● **Exercise**:
Up to and including the line bearing "Accesseur dans la", output every line of the entries exactly as written, starting from the first; pictures stay out.

● **Listed entries**:
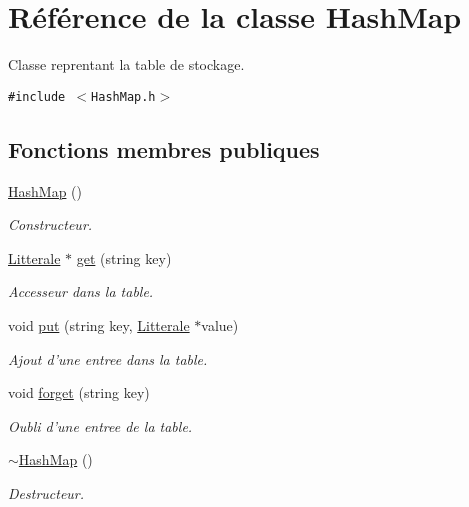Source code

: \hypertarget{class_hash_map}{
\section{Référence de la classe HashMap}
\label{class_hash_map}
}
Classe reprentant la table de stockage.  


{\tt \#include $<$HashMap.h$>$}

\subsection*{Fonctions membres publiques}
\begin{CompactItemize}
\item 
\hypertarget{class_hash_map_3ae91705aa3ebfff22ce92e3c7797050}{
\hyperlink{class_hash_map_3ae91705aa3ebfff22ce92e3c7797050}{HashMap} ()}
\label{class_hash_map_3ae91705aa3ebfff22ce92e3c7797050}

\begin{CompactList}\small\item\em Constructeur. \item\end{CompactList}\item 
\hyperlink{class_litterale}{Litterale} $\ast$ \hyperlink{class_hash_map_28d6dfc1112eb216a754c07255ce0ba3}{get} (string key)
\begin{CompactList}\small\item\em Accesseur dans la table. \item\end{CompactList}\item 
void \hyperlink{class_hash_map_79196be9d74f1da3c2985e19c50e4790}{put} (string key, \hyperlink{class_litterale}{Litterale} $\ast$value)
\begin{CompactList}\small\item\em Ajout d'une entree dans la table. \item\end{CompactList}\item 
void \hyperlink{class_hash_map_32fb1e4adb8f3982861772efa511f7db}{forget} (string key)
\begin{CompactList}\small\item\em Oubli d'une entree de la table. \item\end{CompactList}\item 
\hypertarget{class_hash_map_7120321a936e8018fd276bcd4b4da3b8}{
\hyperlink{class_hash_map_7120321a936e8018fd276bcd4b4da3b8}{$\sim$HashMap} ()}
\label{class_hash_map_7120321a936e8018fd276bcd4b4da3b8}

\begin{CompactList}\small\item\em Destructeur. \item\end{CompactList}\end{CompactItemize}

● **Output of the task**:
Source code

: \hypertarget{class_hash_map}{
\section{Référence de la classe HashMap}
\label{class_hash_map}
}
Classe reprentant la table de stockage.  


{\tt \#include $<$HashMap.h$>$}

\subsection*{Fonctions membres publiques}
\begin{CompactItemize}
\item 
\hypertarget{class_hash_map_3ae91705aa3ebfff22ce92e3c7797050}{
\hyperlink{class_hash_map_3ae91705aa3ebfff22ce92e3c7797050}{HashMap} ()}
\label{class_hash_map_3ae91705aa3ebfff22ce92e3c7797050}

\begin{CompactList}\small\item\em Constructeur. \item\end{CompactList}\item 
\hyperlink{class_litterale}{Litterale} $\ast$ \hyperlink{class_hash_map_28d6dfc1112eb216a754c07255ce0ba3}{get} (string key)
\begin{CompactList}\small\item\em Accesseur dans la table. \item\end{CompactList}\item 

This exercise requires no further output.